After an hour and 11 minutes of this final, one of the tennis stories of the year was two-thirds written. Kyle Edmund, a 20-year-old born in Johannesburg but who has lived most of his life in England, was threatening to make one of the most impressive Davis Cup debuts ever, and to kill off this final within two hours of it starting. He led David Goffin 6-3, 6-1, having had a set point to win his first set in Davis Cup as a bagel.

At that point, the British captain Leon Smith could feel not only vindicated in giving his youngster the second singles slot after Andy Murray, but confident about the rest of the weekend. If his No 2 player could so utterly dominate the world No 16, then even if he went on to lose the match he would still be highly fancied to win a fifth rubber against either the world No 84 (Steve Darcis) or No 108 (Ruben Bemelmans). Yet, by the time Edmund did lose the match, Smith would have been decidedly less rosy about the rest of the weekend.

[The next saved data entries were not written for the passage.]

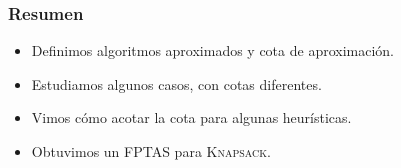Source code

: \documentclass[english, spanish, fleqn,%
hyperref = {colorlinks, urlcolor = blue}%
]{beamer}
\begin{document}
\begin{frame}
  \setcounter{beamerpauses}{2}
  \frametitle{Resumen}

  \begin{itemize}
  \item
    Definimos algoritmos aproximados y cota de aproximación.
  \item
    Estudiamos algunos casos,
    con cotas diferentes.
  \item
    Vimos cómo acotar la cota para algunas heurísticas.
  \item
    Obtuvimos un FPTAS para \textsc{Knapsack}.
  \end{itemize}

\end{frame}
\end{document}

Edmund was outstanding for two sets. In a 12-minute first game, he looked a little nervous, perhaps because he’d been kept waiting a long time in an otherwise highly impressive opening ceremony. But once he’d saved two break points, he was out of the blocks, and Goffin did well to stave off a 6-0 set. Goffin was clearly feeling the weight of expectation, and in the second set his serve disintegrated as he double-faulted three service games away.

But the match began to turn after he stopped Edmund’s impressive streak at seven games. Edmund played a poor third game of the third set, and Goffin was in. The Belgian wasn’t playing particularly well, but Edmund’s drop in level allowed Goffin to find his way to some form. Soon Edmund was looking physically weak. He admitted after the match that he was struggling with tiredness and cramping in the fourth and fifth sets, and he crumbled, losing the last 12 games as Goffin won 3-6, 1-6, 6-2, 6-1, 6-0. Yet it wasn’t a long match – two hours 47 minutes in total – so the Brit was basically saying he began to wilt after two hours.

More importantly, when asked on three occasions whether he would be mentally and physically ready to play the fifth rubber on Sunday if needed, he said he’d be physically fit but didn’t talk about the mental side. While there was nothing he said that could be held against him, he didn’t sound like a man who believed he could win. And his physical condition must be a worry – this is the player who beat Stéphane Robert in five sets in the first round of the French Open in May, but then couldn’t take to the court to play Nick Kyrgios two days later because his body had rebelled. He may simply not be ready for two best-of-five matches in three days.

Murray’s reliability

Goffin’s win threw the spotlight back on Andy Murray. It was always expected that Murray had to win three matches for the British to lift their first Davis Cup since 1936, so his best scenario was a straight sets win. He got one – he beat Ruben Bemelmans 6-3, 6-2, 7-5 – but it took half an hour longer than it needed to after Murray was docked a point for a second audible obscenity at 2-2 in the third set.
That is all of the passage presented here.